Der Europäische Paddel-Pass Deutschland (kurz EPP Deutschland) ist das Qualifizierungssystem des DKV im Kanu-Breitensport

  • basiert auf jahrzehntelanger Ausbildungs- und Paddelerfahrung
  • ist europaweit vergleichbar
  • wird kontinuierlich weiterentwickelt (für alle Disziplinen des Freizeitsports)

 

Der EPP Deutschland gliedert sich in fünf Stufen, von den ersten Paddelschlägen bis hin zum fortgeschrittenen „Profi“ und Fahrtenleiter in anspruchsvollen Bedingungen und Gewässern.

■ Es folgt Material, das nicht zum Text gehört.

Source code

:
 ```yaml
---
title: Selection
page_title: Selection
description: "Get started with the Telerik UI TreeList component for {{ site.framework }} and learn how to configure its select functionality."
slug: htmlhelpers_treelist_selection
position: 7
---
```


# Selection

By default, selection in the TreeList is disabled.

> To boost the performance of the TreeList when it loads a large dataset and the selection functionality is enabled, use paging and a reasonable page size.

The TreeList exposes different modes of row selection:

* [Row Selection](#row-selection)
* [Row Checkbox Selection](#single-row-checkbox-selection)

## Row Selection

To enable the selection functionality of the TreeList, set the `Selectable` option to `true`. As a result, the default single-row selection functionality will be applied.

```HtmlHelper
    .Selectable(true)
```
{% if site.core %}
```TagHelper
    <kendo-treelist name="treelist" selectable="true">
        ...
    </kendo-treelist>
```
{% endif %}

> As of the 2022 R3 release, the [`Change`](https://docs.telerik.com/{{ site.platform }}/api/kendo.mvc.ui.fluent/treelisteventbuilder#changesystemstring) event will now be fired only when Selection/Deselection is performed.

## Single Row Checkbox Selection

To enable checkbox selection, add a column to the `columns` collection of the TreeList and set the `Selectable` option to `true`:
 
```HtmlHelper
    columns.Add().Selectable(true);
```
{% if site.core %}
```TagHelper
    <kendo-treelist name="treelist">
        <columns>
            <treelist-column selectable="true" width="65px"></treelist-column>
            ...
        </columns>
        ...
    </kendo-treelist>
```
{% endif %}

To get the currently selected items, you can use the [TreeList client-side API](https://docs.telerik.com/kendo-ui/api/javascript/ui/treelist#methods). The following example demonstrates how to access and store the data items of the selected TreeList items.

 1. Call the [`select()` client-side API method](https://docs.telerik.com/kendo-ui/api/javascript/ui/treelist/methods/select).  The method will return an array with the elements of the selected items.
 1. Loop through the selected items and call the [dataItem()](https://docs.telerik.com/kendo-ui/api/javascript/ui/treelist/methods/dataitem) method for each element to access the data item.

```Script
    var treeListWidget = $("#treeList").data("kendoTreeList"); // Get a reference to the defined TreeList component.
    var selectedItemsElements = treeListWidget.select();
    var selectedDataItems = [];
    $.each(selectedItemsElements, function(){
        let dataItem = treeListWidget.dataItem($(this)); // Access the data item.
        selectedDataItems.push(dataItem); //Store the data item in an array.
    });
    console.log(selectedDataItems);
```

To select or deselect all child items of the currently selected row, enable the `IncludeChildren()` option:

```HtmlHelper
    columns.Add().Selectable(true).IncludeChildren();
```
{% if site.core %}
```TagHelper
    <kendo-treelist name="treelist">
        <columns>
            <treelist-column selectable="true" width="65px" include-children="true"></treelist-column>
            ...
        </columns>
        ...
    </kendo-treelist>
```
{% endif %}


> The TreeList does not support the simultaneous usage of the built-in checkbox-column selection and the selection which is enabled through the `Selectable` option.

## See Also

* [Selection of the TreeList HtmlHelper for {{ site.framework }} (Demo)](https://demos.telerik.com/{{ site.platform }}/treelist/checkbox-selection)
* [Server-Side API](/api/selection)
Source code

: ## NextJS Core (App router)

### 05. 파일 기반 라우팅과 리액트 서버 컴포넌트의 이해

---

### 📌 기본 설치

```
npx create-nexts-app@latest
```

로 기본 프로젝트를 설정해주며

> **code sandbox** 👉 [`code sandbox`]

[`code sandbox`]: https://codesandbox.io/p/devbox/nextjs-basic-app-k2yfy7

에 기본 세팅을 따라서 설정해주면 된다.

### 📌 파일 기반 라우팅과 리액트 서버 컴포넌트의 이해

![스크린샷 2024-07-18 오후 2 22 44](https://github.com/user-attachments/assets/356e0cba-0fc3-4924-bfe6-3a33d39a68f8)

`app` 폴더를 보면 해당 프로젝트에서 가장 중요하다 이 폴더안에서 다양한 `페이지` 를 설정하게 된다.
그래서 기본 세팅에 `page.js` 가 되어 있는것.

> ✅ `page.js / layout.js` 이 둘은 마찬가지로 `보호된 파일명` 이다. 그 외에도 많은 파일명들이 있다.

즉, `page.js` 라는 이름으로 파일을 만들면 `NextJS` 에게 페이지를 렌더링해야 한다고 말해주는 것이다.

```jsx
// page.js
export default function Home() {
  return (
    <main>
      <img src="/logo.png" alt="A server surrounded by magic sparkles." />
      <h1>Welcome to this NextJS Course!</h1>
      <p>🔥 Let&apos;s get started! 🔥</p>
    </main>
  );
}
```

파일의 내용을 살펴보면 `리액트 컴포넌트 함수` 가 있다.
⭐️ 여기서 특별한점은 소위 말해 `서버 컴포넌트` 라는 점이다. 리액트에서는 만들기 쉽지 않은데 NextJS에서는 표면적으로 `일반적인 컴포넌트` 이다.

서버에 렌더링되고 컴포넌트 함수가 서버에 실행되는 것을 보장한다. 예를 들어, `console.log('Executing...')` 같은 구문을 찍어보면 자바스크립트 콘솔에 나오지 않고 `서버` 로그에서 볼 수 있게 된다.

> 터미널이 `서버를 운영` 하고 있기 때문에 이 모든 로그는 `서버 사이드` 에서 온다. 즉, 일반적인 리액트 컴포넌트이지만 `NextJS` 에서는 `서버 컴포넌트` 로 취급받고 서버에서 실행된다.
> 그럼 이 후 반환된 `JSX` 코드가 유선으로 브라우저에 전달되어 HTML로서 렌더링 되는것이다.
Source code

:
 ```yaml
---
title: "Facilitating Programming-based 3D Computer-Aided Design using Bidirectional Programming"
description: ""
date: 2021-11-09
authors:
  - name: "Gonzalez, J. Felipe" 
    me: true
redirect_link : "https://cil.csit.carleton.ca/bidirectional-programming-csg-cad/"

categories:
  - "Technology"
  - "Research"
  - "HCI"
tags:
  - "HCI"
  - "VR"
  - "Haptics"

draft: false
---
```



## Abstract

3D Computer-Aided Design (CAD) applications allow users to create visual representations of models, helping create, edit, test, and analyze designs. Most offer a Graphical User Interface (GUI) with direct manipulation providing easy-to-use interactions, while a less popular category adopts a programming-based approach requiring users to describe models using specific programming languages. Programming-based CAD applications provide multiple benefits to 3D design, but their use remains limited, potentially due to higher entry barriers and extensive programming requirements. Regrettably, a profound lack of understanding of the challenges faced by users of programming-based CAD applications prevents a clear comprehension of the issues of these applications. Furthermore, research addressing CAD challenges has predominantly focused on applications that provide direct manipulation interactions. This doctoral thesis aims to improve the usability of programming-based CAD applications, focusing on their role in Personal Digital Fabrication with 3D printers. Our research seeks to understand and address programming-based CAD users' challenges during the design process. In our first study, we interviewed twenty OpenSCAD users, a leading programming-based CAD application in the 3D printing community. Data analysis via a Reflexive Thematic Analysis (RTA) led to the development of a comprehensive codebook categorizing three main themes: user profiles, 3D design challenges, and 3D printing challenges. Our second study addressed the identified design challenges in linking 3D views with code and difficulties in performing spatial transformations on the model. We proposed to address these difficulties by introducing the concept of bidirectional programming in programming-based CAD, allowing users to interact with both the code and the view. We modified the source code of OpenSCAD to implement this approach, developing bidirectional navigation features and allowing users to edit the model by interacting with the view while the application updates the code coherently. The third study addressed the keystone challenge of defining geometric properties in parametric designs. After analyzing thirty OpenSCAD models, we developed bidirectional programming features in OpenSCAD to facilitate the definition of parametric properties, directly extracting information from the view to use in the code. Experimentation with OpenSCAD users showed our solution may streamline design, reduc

  • EPP Basis beschreibt erste Erfahrungen auf Gewässern und kann auch als das „Seepferdchen“ (besonders für junge) Paddler bezeichnet werden.

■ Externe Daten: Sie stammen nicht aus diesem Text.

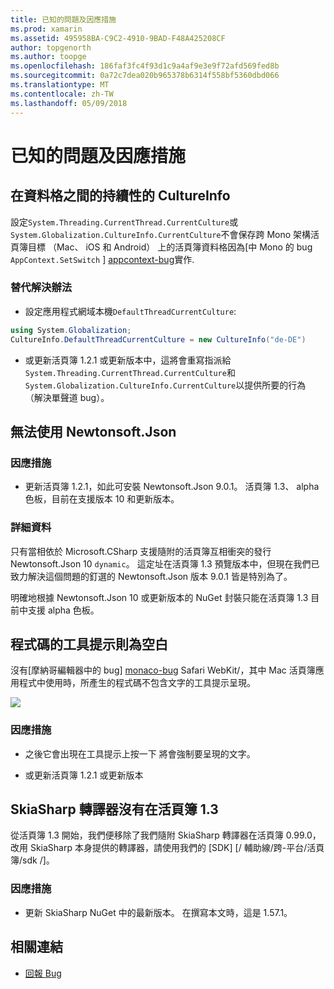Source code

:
 ```yaml
---
title: 已知的問題及因應措施
ms.prod: xamarin
ms.assetid: 495958BA-C9C2-4910-9BAD-F48A425208CF
author: topgenorth
ms.author: toopge
ms.openlocfilehash: 186faf3fc4f93d1c9a4af9e3e9f72afd569fed8b
ms.sourcegitcommit: 0a72c7dea020b965378b6314f558bf5360dbd066
ms.translationtype: MT
ms.contentlocale: zh-TW
ms.lasthandoff: 05/09/2018
---
```

# <a name="known-issues--workarounds"></a>已知的問題及因應措施

## <a name="persistence-of-cultureinfo-across-cells"></a>在資料格之間的持續性的 CultureInfo

設定`System.Threading.CurrentThread.CurrentCulture`或`System.Globalization.CultureInfo.CurrentCulture`不會保存跨 Mono 架構活頁簿目標 （Mac、 iOS 和 Android） 上的活頁簿資料格因為[中 Mono 的 bug `AppContext.SetSwitch` ] [ appcontext-bug]實作.

### <a name="workarounds"></a>替代解決辦法

* 設定應用程式網域本機`DefaultThreadCurrentCulture`:
```csharp
using System.Globalization;
CultureInfo.DefaultThreadCurrentCulture = new CultureInfo("de-DE")
```

* 或更新活頁簿 1.2.1 或更新版本中，這將會重寫指派給`System.Threading.CurrentThread.CurrentCulture`和`System.Globalization.CultureInfo.CurrentCulture`以提供所要的行為 （解決單聲道 bug）。

## <a name="unable-to-use-newtonsoftjson"></a>無法使用 Newtonsoft.Json

### <a name="workaround"></a>因應措施

* 更新活頁簿 1.2.1，如此可安裝 Newtonsoft.Json 9.0.1。
  活頁簿 1.3、 alpha 色板，目前在支援版本 10 和更新版本。

### <a name="details"></a>詳細資料

只有當相依於 Microsoft.CSharp 支援隨附的活頁簿互相衝突的發行 Newtonsoft.Json 10 `dynamic`。 這定址在活頁簿 1.3 預覽版本中，但現在我們已致力解決這個問題的釘選的 Newtonsoft.Json 版本 9.0.1 皆是特別為了。

明確地根據 Newtonsoft.Json 10 或更新版本的 NuGet 封裝只能在活頁簿 1.3 目前中支援 alpha 色板。

## <a name="code-tooltips-are-blank"></a>程式碼的工具提示則為空白

沒有[摩納哥編輯器中的 bug] [ monaco-bug] Safari WebKit/，其中 Mac 活頁簿應用程式中使用時，所產生的程式碼不包含文字的工具提示呈現。

![](general-images/monaco-signature-help-bug.png)

### <a name="workaround"></a>因應措施

* 之後它會出現在工具提示上按一下 將會強制要呈現的文字。

* 或更新活頁簿 1.2.1 或更新版本

[appcontext-bug]: https://bugzilla.xamarin.com/show_bug.cgi?id=54448
[monaco-bug]: https://github.com/Microsoft/monaco-editor/issues/408

## <a name="skiasharp-renderers-are-missing-in-workbooks-13"></a>SkiaSharp 轉譯器沒有在活頁簿 1.3

從活頁簿 1.3 開始，我們便移除了我們隨附 SkiaSharp 轉譯器在活頁簿 0.99.0，改用 SkiaSharp 本身提供的轉譯器，請使用我們的 [SDK] [/ 輔助線/跨-平台/活頁簿/sdk /]。

### <a name="workaround"></a>因應措施

* 更新 SkiaSharp NuGet 中的最新版本。 在撰寫本文時，這是 1.57.1。

## <a name="related-links"></a>相關連結

- [回報 Bug](~/tools/workbooks/install.md#reporting-bugs)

  • EPP 1-Niveau erreichen Paddler nach den ersten Trainingseinheiten, wo Kenntnisse wie geradeaus fahren, Kurswechsel und erste ökologische und Sicherheitsaspekte vermittelt werden
  • EPP 2 deckt das Kompetenzspektrum ab was eine Paddler:in braucht, um sich auf deutschen Gewässern (Zahmwasser Stufe 1-2) sicher und ökologisch einwandfrei zu bewegen. Es ist das „Brot- und Butter-Geschäft“ im Freizeitsport. Dieses Niveau kann bei regelmäßigem Training nach einer Saison erreicht werden.
  • EPP 3 Ab dieser Stufe findet eine Spezialisierung auf Gewässerarten (und Bootstypen) statt. Paddler:innen dieser Kompetenzstufe können je nachdem im Wildwasser, im Touring oder im Seekajakbereich an leichten bis mittelschweren Touren teilnehmen.

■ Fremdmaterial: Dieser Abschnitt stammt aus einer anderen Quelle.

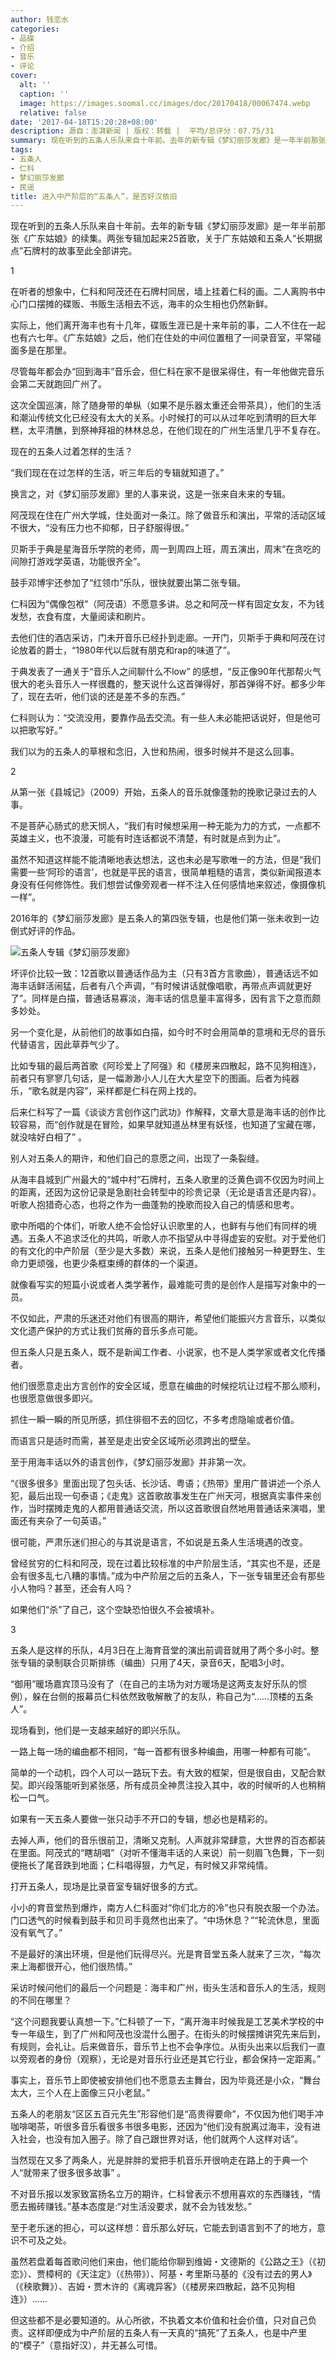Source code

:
 ```yaml
---
author: 钱恋水
categories:
- 品碟
- 介绍
- 音乐
- 评论
cover:
  alt: ''
  caption: ''
  image: https://images.soomal.cc/images/doc/20170418/00067474.webp
  relative: false
date: '2017-04-18T15:20:28+08:00'
description: 源自：澎湃新闻 | 版权：转载 |  平均/总评分：07.75/31
summary: 现在听到的五条人乐队来自十年前。去年的新专辑《梦幻丽莎发廊》是一年半前那张《广东姑娘》的续集。两张专辑加起来25首歌，关于广东姑娘和五条人“长期据点”石牌村的故事至此全部讲完……
tags:
- 五条人
- 仁科
- 梦幻丽莎发廊
- 民谣
title: 进入中产阶层的“五条人”，是否好汉依旧
---
```


现在听到的五条人乐队来自十年前。去年的新专辑《梦幻丽莎发廊》是一年半前那张《广东姑娘》的续集。两张专辑加起来25首歌，关于广东姑娘和五条人“长期据点”石牌村的故事至此全部讲完。

1

在听者的想象中，仁科和阿茂还在石牌村同居，墙上挂着仁科的画。二人离购书中心门口摆摊的碟贩、书贩生活相去不远，海丰的众生相也仍然新鲜。

实际上，他们离开海丰也有十几年，碟贩生涯已是十来年前的事，二人不住在一起也有六七年。《广东姑娘》之后，他们在住处的中间位置租了一间录音室，平常碰面多是在那里。

尽管每年都会办“回到海丰”音乐会，但仁科在家不是很呆得住，有一年他做完音乐会第二天就跑回广州了。

这次全国巡演，除了随身带的单枞（如果不是乐器太重还会带茶具），他们的生活和潮汕传统文化已经没有太大的关系。小时候打的可以从过年吃到清明的巨大年糕，太平清醮，到祭神拜祖的林林总总，在他们现在的广州生活里几乎不复存在。

现在的五条人过着怎样的生活？

“我们现在在过怎样的生活，听三年后的专辑就知道了。”

换言之，对《梦幻丽莎发廊》里的人事来说，这是一张来自未来的专辑。

阿茂现在住在广州大学城，住处面对一条江。除了做音乐和演出，平常的活动区域不很大，“没有压力也不抑郁，日子舒服得很。”

贝斯手于典是星海音乐学院的老师，周一到周四上班，周五演出，周末“在贪吃的间隙打游戏学英语，功能很齐全”。

鼓手邓博宇还参加了“红领巾”乐队，很快就要出第二张专辑。

仁科因为“偶像包袱”（阿茂语）不愿意多讲。总之和阿茂一样有固定女友，不为钱发愁，衣食有度，大量阅读和刷片。

去他们住的酒店采访，门未开音乐已经扑到走廊。一开门，贝斯手于典和阿茂在讨论放着的爵士，“1980年代以后就有朋克和rap的味道了”。

于典发表了一通关于“音乐人之间聊什么不low” 的感想，“反正像90年代那帮火气很大的老头音乐人一样很蠢的，整天说什么这首弹得好，那首弹得不好。都多少年了，现在去听，他们谈的还是差不多的东西。”

仁科则认为：“交流没用，要靠作品去交流。有一些人未必能把话说好，但是他可以把歌写好。”

我们以为的五条人的草根和念旧，入世和热闹，很多时候并不是这么回事。

2

从第一张《县城记》（2009）开始，五条人的音乐就像蓬勃的挽歌记录过去的人事。

不是菩萨心肠式的悲天悯人，“我们有时候想采用一种无能为力的方式，一点都不英雄主义，也不浪漫，可能有时连话都说不清楚，有时就是点到为止”。

虽然不知道这样能不能清晰地表达想法，这也未必是写歌唯一的方法，但是“我们需要一些‘阿珍的语言’，也就是平民的语言，很简单粗糙的语言，类似新闻报道本身没有任何修饰性。我们想尝试像旁观者一样不注入任何感情地来叙述，像摄像机一样”。

2016年的《梦幻丽莎发廊》是五条人的第四张专辑，也是他们第一张未收到一边倒式好评的作品。

![五条人专辑《梦幻丽莎发廊》](https://images.soomal.cc/images/doc/20170418/00067474.webp)







坏评价比较一致：12首歌以普通话作品为主（只有3首方言歌曲），普通话远不如海丰话鲜活闹猛，后者有八个声调，“有时候讲话就像唱歌，再带点声调就更好了”。同样是白描，普通话易寡淡，海丰话的信息量丰富得多，因有言下之意而颇多妙处。

另一个变化是，从前他们的故事如白描，如今时不时会用简单的意境和无尽的音乐代替语言，因此草莽气少了。

比如专辑的最后两首歌《阿珍爱上了阿强》和《楼房来四散起，路不见狗相连》，前者只有寥寥几句话，是一幅渺渺小人儿在大大星空下的图画。后者为纯器乐，“歌名就是内容”，采样都是仁科在网上找的。

后来仁科写了一篇《谈谈方言创作这门武功》作解释，文章大意是海丰话的创作比较容易，而“创作就是在冒险，如果早就知道丛林里有妖怪，也知道了宝藏在哪，就没啥好白相了” 。

别人对五条人的期许，和他们自己的意愿之间，出现了一条裂缝。

从海丰县城到广州最大的“城中村”石牌村，五条人歌里的泛黄色调不仅因为时间上的距离，还因为这份记录是急剧社会转型中的珍贵记录（无论是语言还是内容）。听歌人抱猎奇心态，也将之作为一曲蓬勃的挽歌而投入自己的情感和思考。

歌中所唱的个体们，听歌人绝不会恰好认识歌里的人，也鲜有与他们有同样的境遇。五条人不追求泛化的共鸣，听歌人亦不指望从中寻得虚妄的安慰。对于爱他们的有文化的中产阶层（至少是大多数）来说，五条人是他们接触另一种更野生、生命力更顽强，也更少条框束缚的群体的一个渠道。

就像看写实的短篇小说或者人类学著作，最难能可贵的是创作人是描写对象中的一员。

不仅如此，严肃的乐迷还对他们有很高的期许，希望他们能振兴方言音乐，以类似文化遗产保护的方式让我们贫瘠的音乐多点可能。

但五条人只是五条人，既不是新闻工作者、小说家，也不是人类学家或者文化传播者。

他们很愿意走出方言创作的安全区域，愿意在编曲的时候挖坑让过程不那么顺利，也很愿意做很多即兴。

抓住一瞬一瞬的所见所感，抓住徘徊不去的回忆，不多考虑隐喻或者价值。

而语言只是适时而需，甚至是走出安全区域所必须跨出的壁垒。

至于用海丰话以外的语言创作，《梦幻丽莎发廊》并非第一次。

“《很多很多》里面出现了包头话、长沙话、粤语；《热带》里用广普讲述一个杀人犯，最后出现一句泰语；《走鬼》这首歌故事发生在广州天河，根据真实事件来创作，当时摆摊走鬼的人都用普通话交流，所以这首歌很自然地用普通话来演唱，里面还有夹杂了一句英语。”

很可能，严肃乐迷们担心的与其说是语言，不如说是五条人生活境遇的改变。

曾经贫穷的仁科和阿茂，现在过着比较标准的中产阶层生活，“其实也不是，还是会有很多乱七八糟的事情。”成为中产阶层之后的五条人，下一张专辑里还会有那些小人物吗？甚至，还会有人吗？

如果他们“杀”了自己，这个空缺恐怕很久不会被填补。

3

五条人是这样的乐队，4月3日在上海育音堂的演出前调音就用了两个多小时。整张专辑的录制联合贝斯排练（编曲）只用了4天，录音6天，配唱3小时。

“御用”暖场嘉宾顶马没有了（在自己的主场为对方暖场是这两支友好乐队的惯例），躲在台侧的报幕员仁科依然致敬解散了的友队，称自己为“……顶楼的五条人”。

现场看到，他们是一支越来越好的即兴乐队。

一路上每一场的编曲都不相同，“每一首都有很多种编曲，用哪一种都有可能”。

简单的一个动机，四个人可以一路玩下去。有大致的框架，但是很自由，又配合默契。即兴段落能听到紧张感，所有成员全神贯注投入其中，收的时候听的人也稍稍松一口气。

如果有一天五条人要做一张只动手不开口的专辑，想必也是精彩的。

去掉人声，他们的音乐很前卫，清晰又克制。人声就非常肆意，大世界的百态都装在里面。阿茂式的“瞎胡唱”（对听不懂海丰话的人来说）前一刻眉飞色舞，下一刻便拖长了尾音跌到地面；仁科唱得狠，力气足，有时候又非常纯情。

打开五条人，现场是比录音室专辑好很多的方式。

小小的育音堂热到爆炸，南方人仁科面对“你们北方的冷”也只有脱衣服一个办法。门口透气的时候看到鼓手和贝司手竟然也出来了。“中场休息？”“轮流休息，里面没有氧气了。”

不是最好的演出环境，但是他们玩得尽兴。光是育音堂五条人就来了三次，“每次来上海都很开心，他们很热情。”

采访时候问他们的最后一个问题是：海丰和广州，街头生活和音乐人的生活，规则的不同在哪里？

“这个问题我要认真想一下。”仁科顿了一下，“离开海丰时候我是工艺美术学校的中专一年级生，到了广州和阿茂也没混什么圈子。在街头的时候摆摊讲究先来后到，有规则，会礼让。后来做音乐，音乐节上也不会争序位。从街头出来以后我们一直以旁观者的身份（观察），无论是对音乐行业还是其它行业，都会保持一定距离。”

事实上，音乐节上即使被安排他们也不愿意去主舞台，因为毕竟还是小众，“舞台太大，三个人在上面像三只小老鼠。”

五条人的老朋友“区区五百元先生”形容他们是“高贵得要命”，不仅因为他们喝手冲咖啡喝茶，听很多音乐看很多书很多电影，还因为“他们没有脱离过海丰，没有进入社会，也没有加入圈子。除了自己跟世界对话，他们就两个人这样对话”。

当然现在又多了两条人，光是胖胖的爱把手机音乐开很响走在路上的于典一个人“就带来了很多很多故事” 。

不对音乐报以发家致富扬名立万的期许，仁科曾表示不想用喜欢的东西赚钱，“情愿去搬砖赚钱。”基本态度是:“对生活没要求，就不会为钱发愁。”

至于老乐迷的担心，可以这样想：音乐那么好玩，它能去到语言到不了的地方，意识不可及之处。

虽然若盘着每首歌问他们来由，他们能给你聊到维姆・文德斯的《公路之王》（《初恋》）、贾樟柯的《天注定》（《热带》）、阿基・考里斯马基的《没有过去的男人》（《秧歌舞》）、吉姆・贾木许的《离魂异客》（《楼房来四散起，路不见狗相连》）……

但这些都不是必要知道的。从心所欲，不执着文本价值和社会价值，只对自己负责。这样即便成为中产阶层的五条人有一天真的“搞死”了五条人，也是中产里的“模子”（意指好汉），并无甚么可惜。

  • EPP 4 kennzeichnet dann das fortgeschrittenere Niveau in den jeweiligen Disziplinen und bedeutet auch, dass die Kandidat:innen Teilnehmer (von EPP-3 Niveau) in den spezifischen Gewässertypen führen und auch leichte Notfälle abwickeln können.
  • EPP 5 ist als höchste Stufe theoretisch vorgesehen. Ist aber bisher nur beim Seekajakfahren in der Erprobung.